### DATASET CONTENT ###

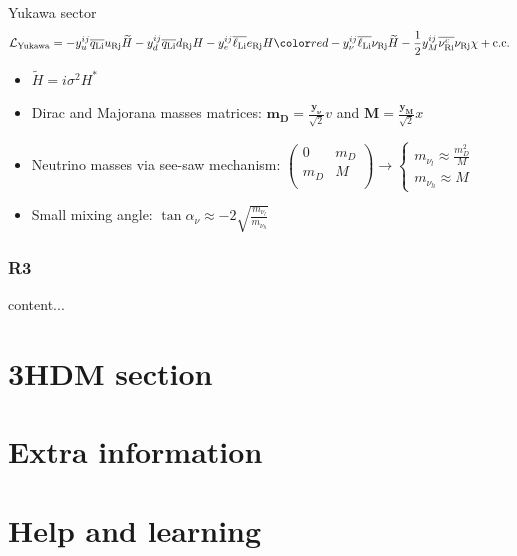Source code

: \documentclass[10pt,xcolor=dvipsnames,mathserif]{beamer}
\begin{document}
\begin{frame}
	\end{frame}
	

\begin{frame}{Yukawa sector}
	\begin{equation*}
	\begin{aligned}
	\mathcal{L}_\mathrm{Yukawa} = 
	-y_u^{ij} \overline{q_\mathrm{L i}} u_\mathrm{R j} \widetilde{H} 
	-y_d^{ij} \overline{q_\mathrm{L i}} d_\mathrm{R j} H
	-y_e^{ij} \overline{\ell_\mathrm{L i}} e_\mathrm{R j} H
	{\red - y_\nu^{ij} \overline{\ell_\mathrm{L i}} \nu_\mathrm{R j} \widetilde{H}
		-\dfrac{1}{2} y_M^{ij} \overline{\nu_\mathrm{R i}^c} \nu_\mathrm{R j} \chi} + \mathrm{c.c.}
	\end{aligned}
	\end{equation*}
	\begin{itemize}
		\item $\widetilde{H} = i \sigma^2 H^*$
		\vskip2mm
		\item Dirac and Majorana masses matrices: $\bm{m_D} = \tfrac{\bm{y_\nu}}{\sqrt{2}} v$ and $\bm{M} = \tfrac{\bm{y_M}}{\sqrt{2}} x$
		\item Neutrino masses via see-saw mechanism: $\begin{pmatrix}
		0 & m_D \\
		m_D & M\\
		\end{pmatrix} \rightarrow 
		\begin{cases}
		m_{\nu_l} \approx \tfrac{m_D^2}{M}\\
		m_{\nu_h} \approx M
		\end{cases}$
		\item Small mixing angle: $\tan \alpha_\nu \approx -2 \sqrt{\tfrac{m_{\nu_l}}{m_{\nu_h}}}$
	\end{itemize}
	
\end{frame}

	
	\begin{frame}
		\frametitle{R3}
		content...
	\end{frame}
	
	\section{3HDM section}
	
	\section{Extra information}
	
	\section{Help and learning}
\end{document}
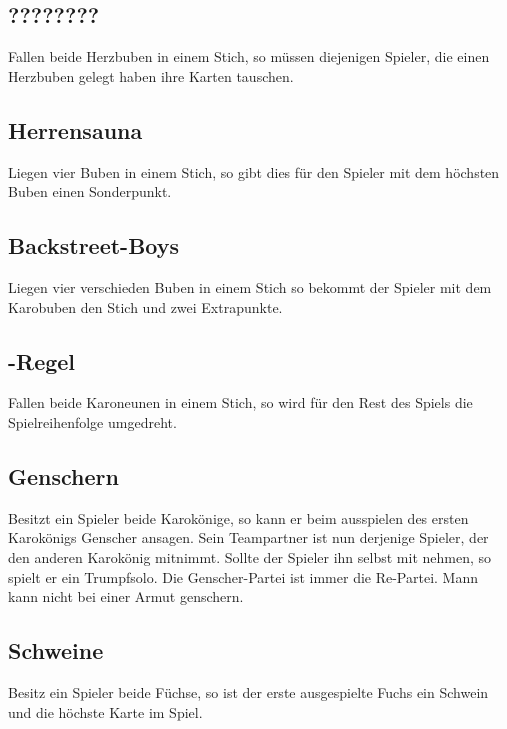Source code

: \documentclass[a4paper,11pt]{article}
\begin{document}
\subsection{????????}Fallen beide Herzbuben in einem Stich, so müssen diejenigen Spieler, die einen Herzbuben gelegt haben ihre Karten tauschen.
\subsection{Herrensauna} Liegen vier Buben in einem Stich, so gibt dies für den Spieler mit dem höchsten Buben einen Sonderpunkt.
\subsection{Backstreet-Boys} Liegen vier verschieden Buben in einem Stich so bekommt der Spieler mit dem Karobuben den Stich und zwei Extrapunkte.
\subsection{\grqq-Regel} Fallen beide Karoneunen in einem Stich, so wird für den Rest des Spiels die Spielreihenfolge umgedreht.
\subsection{Genschern} Besitzt ein Spieler beide Karokönige, so kann er beim ausspielen des ersten Karokönigs Genscher ansagen. Sein Teampartner ist nun derjenige Spieler, der den anderen Karokönig mitnimmt. Sollte der Spieler ihn selbst mit nehmen, so spielt er ein Trumpfsolo. Die Genscher-Partei ist immer die Re-Partei. Mann kann nicht bei einer Armut genschern.
\subsection{Schweine} Besitz ein Spieler beide Füchse, so ist der erste ausgespielte Fuchs ein Schwein und die höchste Karte im Spiel.
\end{document}
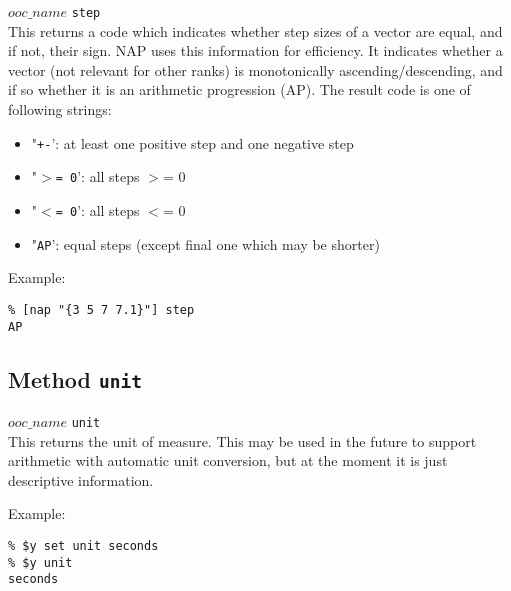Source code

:   


  $ooc\_name$ 
  \texttt{step}
  \\
  

This returns a code which indicates whether step sizes of a vector
  are equal, and if not, their sign. NAP uses this information for
  efficiency. It indicates whether a vector (not relevant for other
  ranks) is monotonically ascending/descending, and if so whether it is
  an arithmetic progression (AP). The result code is one of following
  strings:
  \begin{itemize}
    \item "\texttt{+-}': at least one positive step and one negative
    step
    \item "\texttt{$>$= 0}': all steps $>$= 0
    \item "\texttt{$<$= 0}': all steps $<$= 0
    \item "\texttt{AP}': equal steps (except final one which may be
    shorter)
  \end{itemize}
  

Example:
  \begin{verbatim}
% [nap "{3 5 7 7.1}"] step
AP
\end{verbatim}

  \subsection{
    \label{unit}Method \texttt{unit}
  }

  


  $ooc\_name$ 
  \texttt{unit}
  \\
  

This returns the unit of measure. This may be used in the future
  to support arithmetic with automatic unit conversion, but at the
  moment it is just descriptive information.
  

Example:
  \begin{verbatim}
% $y set unit seconds
% $y unit
seconds
\end{verbatim}

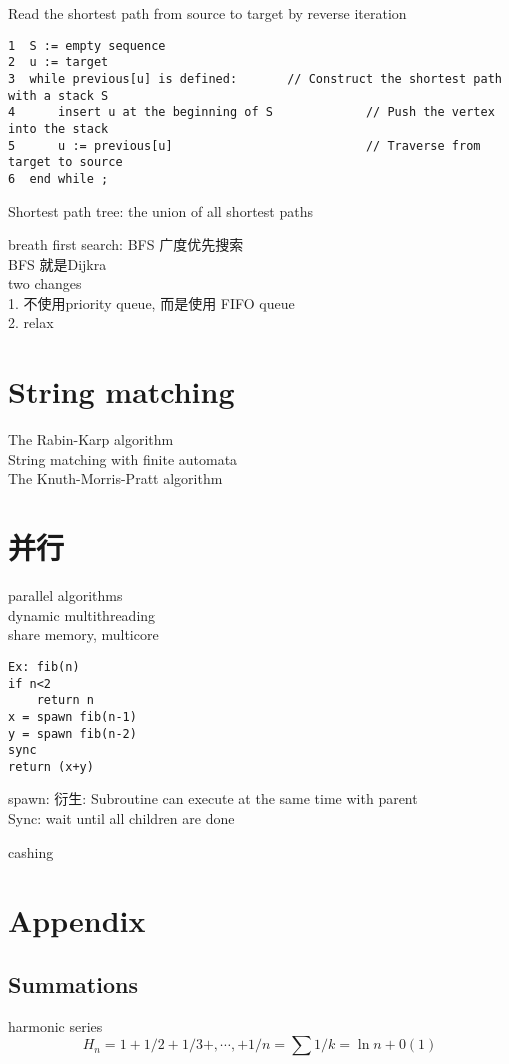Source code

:\documentclass{article}
\begin{document}
Read the shortest path from source to target by reverse iteration
\begin{verbatim}
1  S := empty sequence
2  u := target
3  while previous[u] is defined:       // Construct the shortest path with a stack S
4      insert u at the beginning of S             // Push the vertex into the stack
5      u := previous[u]                           // Traverse from target to source
6  end while ;
\end{verbatim}

\noindent
Shortest path tree: the union of all shortest paths

breath first search: BFS 广度优先搜索\\
BFS 就是Dijkra\\

two changes\\
1. 不使用priority queue, 而是使用 FIFO queue\\
2. relax

\section{String matching}
The Rabin-Karp algorithm\\
String matching with finite automata\\
The Knuth-Morris-Pratt algorithm

\section{并行}
\noindent
parallel algorithms\\
dynamic multithreading\\
share memory, multicore
\begin{verbatim}
Ex: fib(n)
if n<2
    return n
x = spawn fib(n-1)
y = spawn fib(n-2)
sync
return (x+y)
\end{verbatim}
spawn: 衍生: Subroutine can execute at the same time with parent\\
Sync: wait until all children are done

\noindent
cashing

\section{Appendix}
\subsection{Summations}
harmonic series
$$H_n = 1+1/2+1/3+,\cdots,+1/n=\sum 1/k=\ln n + 0(1)
$$
\end{document}
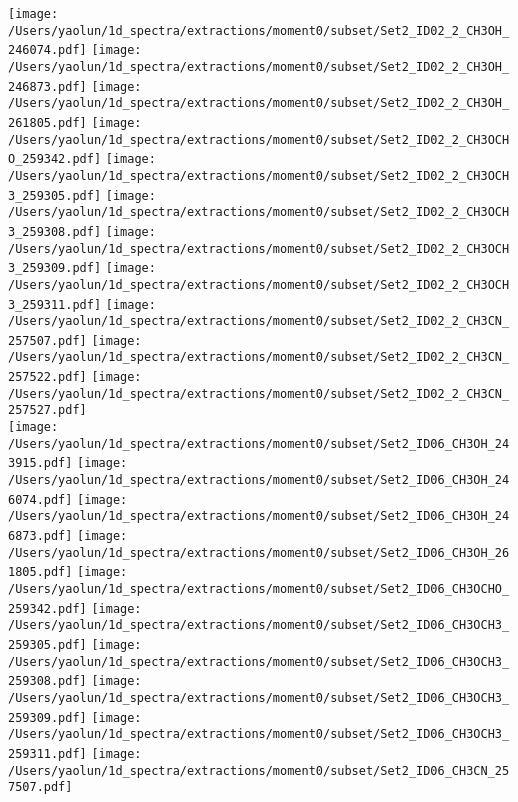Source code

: \begin{figure*}[htbp!]
  \texttt{[image: /Users/yaolun/1d\_spectra/extractions/moment0/subset/Set2\_ID02\_2\_CH3OH\_246074.pdf]}
  \texttt{[image: /Users/yaolun/1d\_spectra/extractions/moment0/subset/Set2\_ID02\_2\_CH3OH\_246873.pdf]}
  \texttt{[image: /Users/yaolun/1d\_spectra/extractions/moment0/subset/Set2\_ID02\_2\_CH3OH\_261805.pdf]}
  \texttt{[image: /Users/yaolun/1d\_spectra/extractions/moment0/subset/Set2\_ID02\_2\_CH3OCHO\_259342.pdf]}
  \texttt{[image: /Users/yaolun/1d\_spectra/extractions/moment0/subset/Set2\_ID02\_2\_CH3OCH3\_259305.pdf]}
  \texttt{[image: /Users/yaolun/1d\_spectra/extractions/moment0/subset/Set2\_ID02\_2\_CH3OCH3\_259308.pdf]}
  \texttt{[image: /Users/yaolun/1d\_spectra/extractions/moment0/subset/Set2\_ID02\_2\_CH3OCH3\_259309.pdf]}
  \texttt{[image: /Users/yaolun/1d\_spectra/extractions/moment0/subset/Set2\_ID02\_2\_CH3OCH3\_259311.pdf]}
  \texttt{[image: /Users/yaolun/1d\_spectra/extractions/moment0/subset/Set2\_ID02\_2\_CH3CN\_257507.pdf]}
  \texttt{[image: /Users/yaolun/1d\_spectra/extractions/moment0/subset/Set2\_ID02\_2\_CH3CN\_257522.pdf]}
  \texttt{[image: /Users/yaolun/1d\_spectra/extractions/moment0/subset/Set2\_ID02\_2\_CH3CN\_257527.pdf]}
  \\
  \texttt{[image: /Users/yaolun/1d\_spectra/extractions/moment0/subset/Set2\_ID06\_CH3OH\_243915.pdf]}
  \texttt{[image: /Users/yaolun/1d\_spectra/extractions/moment0/subset/Set2\_ID06\_CH3OH\_246074.pdf]}
  \texttt{[image: /Users/yaolun/1d\_spectra/extractions/moment0/subset/Set2\_ID06\_CH3OH\_246873.pdf]}
  \texttt{[image: /Users/yaolun/1d\_spectra/extractions/moment0/subset/Set2\_ID06\_CH3OH\_261805.pdf]}
  \texttt{[image: /Users/yaolun/1d\_spectra/extractions/moment0/subset/Set2\_ID06\_CH3OCHO\_259342.pdf]}
  \texttt{[image: /Users/yaolun/1d\_spectra/extractions/moment0/subset/Set2\_ID06\_CH3OCH3\_259305.pdf]}
  \texttt{[image: /Users/yaolun/1d\_spectra/extractions/moment0/subset/Set2\_ID06\_CH3OCH3\_259308.pdf]}
  \texttt{[image: /Users/yaolun/1d\_spectra/extractions/moment0/subset/Set2\_ID06\_CH3OCH3\_259309.pdf]}
  \texttt{[image: /Users/yaolun/1d\_spectra/extractions/moment0/subset/Set2\_ID06\_CH3OCH3\_259311.pdf]}
  \texttt{[image: /Users/yaolun/1d\_spectra/extractions/moment0/subset/Set2\_ID06\_CH3CN\_257507.pdf]}

\end{figure*}
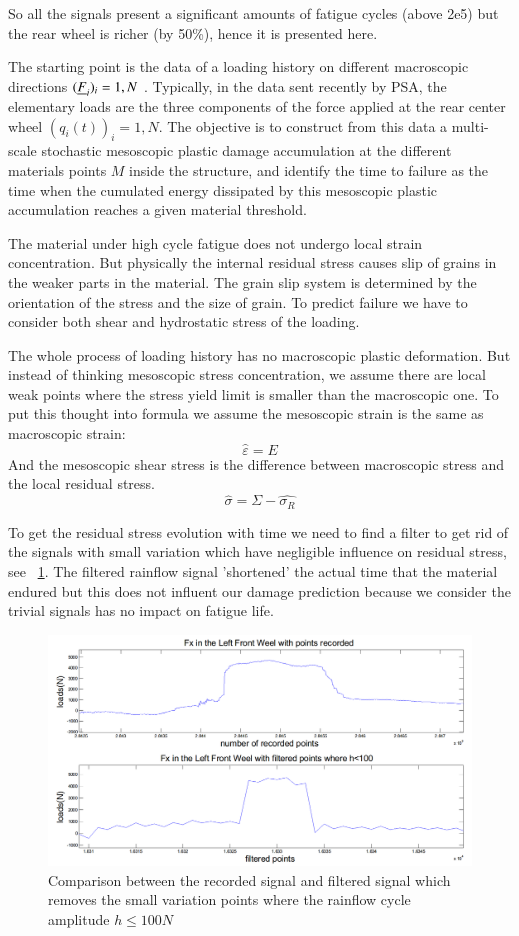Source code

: \documentclass[3p,times,procedia,number]{elsarticle}
\newcommand{\figref}[1]{\figurename~\ref{#1}}
\begin{document}
So all the signals present a significant amounts of fatigue cycles (above 2e5) but the rear wheel is richer (by 50\%), hence it is presented here.

The starting point is the data of a loading history on different macroscopic directions $(\uline{F}_i)_i=1,N$ . Typically, in the data sent recently by PSA, the elementary loads are the three components of the force applied at the rear center wheel  $(q_i(t))_i=1,N$. The objective is to construct from this data a multi-scale stochastic mesoscopic plastic damage accumulation at the different materials points $M$ inside the structure, and identify the time to failure as the time when the cumulated energy dissipated by this mesoscopic plastic accumulation reaches a given material threshold.

The material under high cycle fatigue does not undergo local strain concentration. But physically the internal residual stress causes slip of grains in the weaker parts in the material. The grain slip system is determined by the orientation of the stress and the size of grain. To predict failure we have to consider both shear and hydrostatic stress of the loading.

The whole process of loading history has no macroscopic plastic deformation. But instead of thinking mesoscopic stress concentration, we assume there are local weak points where the stress yield limit is smaller than the macroscopic one. To put this thought into formula we assume the mesoscopic strain is the same as macroscopic strain:
$$\hat{\varepsilon}=E$$
And the mesoscopic shear stress is the difference between macroscopic stress and the local residual stress.
$$\hat{\sigma}=\Sigma-\hat{\sigma_R}$$

To get the residual stress evolution with time we need to find a filter to get rid of the  signals with small variation which have negligible influence on residual stress, see \figref{filtered}. The filtered rainflow signal 'shortened' the actual time that the material endured but this does not influent our damage prediction because we consider the trivial signals has no impact on fatigue life.

\begin{figure}[h!]
	\centering
	\includegraphics[width=\textwidth]{figures//filtered.png} 
	\caption{Comparison between the recorded signal and filtered signal which removes the small variation points where the rainflow cycle amplitude $h\leqslant 100N$}
	\label{filtered}
\end{figure}
\end{document}
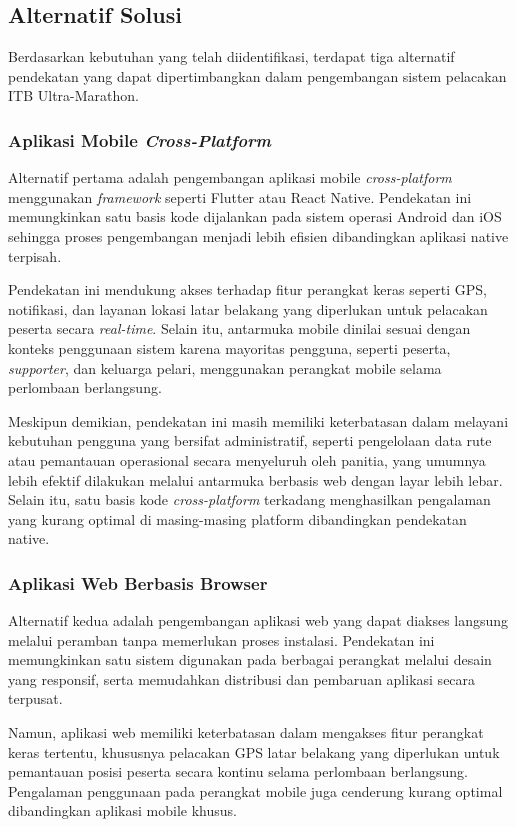 \subsection{Alternatif Solusi}
Berdasarkan kebutuhan yang telah diidentifikasi, terdapat tiga alternatif pendekatan yang dapat dipertimbangkan dalam pengembangan sistem pelacakan ITB Ultra-Marathon.

\subsubsection{Aplikasi Mobile \textit{Cross-Platform}}

Alternatif pertama adalah pengembangan aplikasi mobile \textit{cross-platform}
menggunakan \textit{framework} seperti Flutter atau React Native. Pendekatan
ini memungkinkan satu basis kode dijalankan pada sistem operasi Android dan
iOS sehingga proses pengembangan menjadi lebih efisien dibandingkan aplikasi
native terpisah.

Pendekatan ini mendukung akses terhadap fitur perangkat keras seperti GPS,
notifikasi, dan layanan lokasi latar belakang yang diperlukan untuk pelacakan
peserta secara \textit{real-time}. Selain itu, antarmuka mobile dinilai sesuai
dengan konteks penggunaan sistem karena mayoritas pengguna, seperti peserta,
\textit{supporter}, dan keluarga pelari, menggunakan perangkat mobile selama
perlombaan berlangsung.

Meskipun demikian, pendekatan ini masih memiliki keterbatasan dalam melayani
kebutuhan pengguna yang bersifat administratif, seperti pengelolaan data rute
atau pemantauan operasional secara menyeluruh oleh panitia, yang umumnya
lebih efektif dilakukan melalui antarmuka berbasis web dengan layar lebih
lebar. Selain itu, satu basis kode \textit{cross-platform} terkadang menghasilkan
pengalaman yang kurang optimal di masing-masing platform dibandingkan pendekatan
native.

\subsubsection{Aplikasi Web Berbasis Browser}

Alternatif kedua adalah pengembangan aplikasi web yang dapat diakses langsung
melalui peramban tanpa memerlukan proses instalasi. Pendekatan ini memungkinkan
satu sistem digunakan pada berbagai perangkat melalui desain yang responsif,
serta memudahkan distribusi dan pembaruan aplikasi secara terpusat.

Namun, aplikasi web memiliki keterbatasan dalam mengakses fitur perangkat keras
tertentu, khususnya pelacakan GPS latar belakang yang diperlukan untuk
pemantauan posisi peserta secara kontinu selama perlombaan berlangsung.
Pengalaman penggunaan pada perangkat mobile juga cenderung kurang optimal
dibandingkan aplikasi mobile khusus.


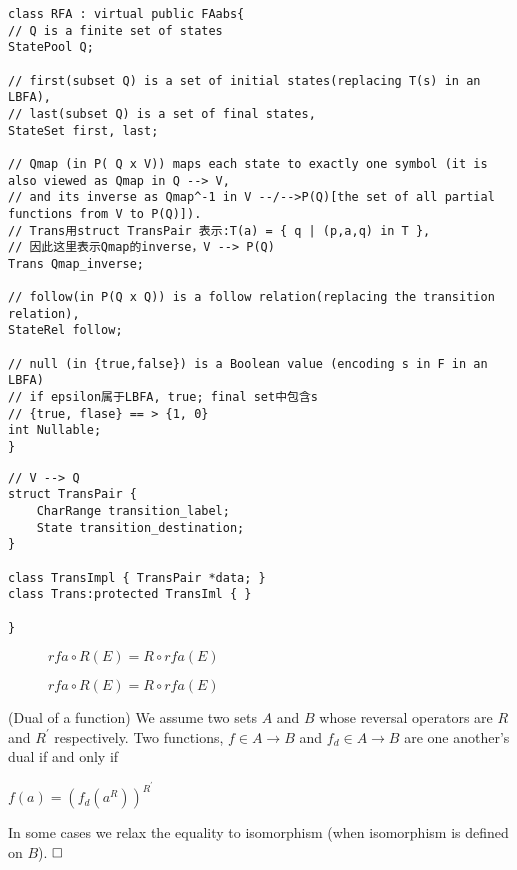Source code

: \begin{lstlisting}
class RFA : virtual public FAabs{
// Q is a finite set of states
StatePool Q;

// first(subset Q) is a set of initial states(replacing T(s) in an LBFA),
// last(subset Q) is a set of final states,
StateSet first, last;

// Qmap (in P( Q x V)) maps each state to exactly one symbol (it is also viewed as Qmap in Q --> V,
// and its inverse as Qmap^-1 in V --/-->P(Q)[the set of all partial functions from V to P(Q)]).
// Trans用struct TransPair 表示:T(a) = { q | (p,a,q) in T },
// 因此这里表示Qmap的inverse，V --> P(Q)
Trans Qmap_inverse;

// follow(in P(Q x Q)) is a follow relation(replacing the transition relation),
StateRel follow;

// null (in {true,false}) is a Boolean value (encoding s in F in an LBFA)
// if epsilon属于LBFA, true; final set中包含s
// {true, flase} == > {1, 0}
int Nullable;
}
\end{lstlisting}

\begin{lstlisting}
// V --> Q
struct TransPair {
	CharRange transition_label;
	State transition_destination;
}

class TransImpl { TransPair *data; }
class Trans:protected TransIml { }

}
\end{lstlisting}


\begin{figure}[htbp]
$rfa\circ R(E) = R\circ rfa(E)$\\
\caption{$rfa\circ R(E) = R\circ rfa(E)$}
\end{figure}

\begin{definition} (Dual of a function)
We assume two sets $A$ and $B$ whose reversal operators are $R$ and $R^\prime$ respectively. Two functions, $f\in A\to B$ and $f_d \in A\to B$ are one another's dual if and only if

$f(a)=(f_d(a^R))^{R^\prime}$

In some cases we relax the equality to isomorphism (when isomorphism is defined on $B$). $\hfill\square$
\end{definition}


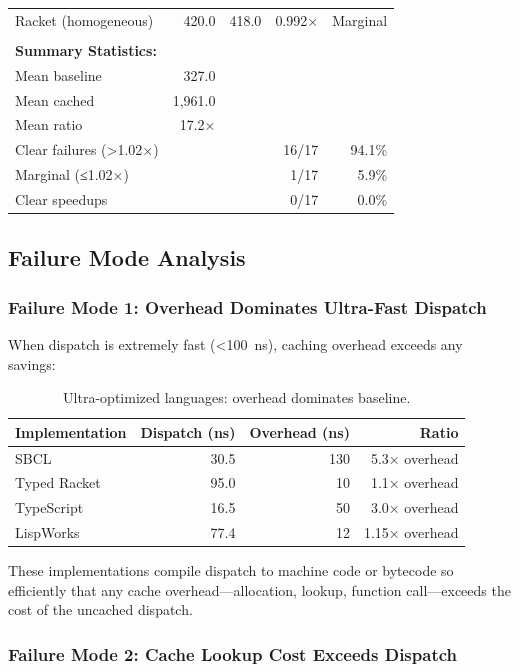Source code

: \documentclass[sigplan,final]{acmart}
\begin{document}
\begin{table}[t!]
\begin{tabular}{@{}lrrrr@{}}
Racket (homogeneous) & 420.0 & 418.0 & 0.992× & Marginal \\
\\
\midrule
\textbf{Summary Statistics:} & & & & \\
Mean baseline & 327.0 & & & \\
Mean cached & 1,961.0 & & & \\
Mean ratio & 17.2× & & & \\
Clear failures (>1.02×) & & & 16/17 & 94.1\% \\
Marginal (≤1.02×) & & & 1/17 & 5.9\% \\
Clear speedups & & & 0/17 & 0.0\% \\
\bottomrule
\end{tabular}
\end{table}

\subsection{Failure Mode Analysis}

\subsubsection{Failure Mode 1: Overhead Dominates Ultra-Fast Dispatch}

When dispatch is extremely fast (<100~ns), caching overhead exceeds any savings:

\begin{table}[h]
\centering
\caption{Ultra-optimized languages: overhead dominates baseline.}
\label{tab:mode1}
\begin{tabular}{@{}lrrr@{}}
\toprule
\textbf{Implementation} & \textbf{Dispatch (ns)} & \textbf{Overhead (ns)} & \textbf{Ratio} \\
\midrule
SBCL & 30.5 & 130 & 5.3× overhead \\
Typed Racket & 95.0 & 10 & 1.1× overhead \\
TypeScript & 16.5 & 50 & 3.0× overhead \\
LispWorks & 77.4 & 12 & 1.15× overhead \\
\bottomrule
\end{tabular}
\end{table}

These implementations compile dispatch to machine code or bytecode so efficiently that any
cache overhead—allocation, lookup, function call—exceeds the cost of the uncached dispatch.

\subsubsection{Failure Mode 2: Cache Lookup Cost Exceeds Dispatch}
\end{document}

###

> **YOUR INSTRUCTIONS**:
The word "table" appears in some lines of the data. Copy every one of those lines.

> **RESPONSE**:
\begin{table}[t!]
\end{table}
\begin{table}[h]
\end{table}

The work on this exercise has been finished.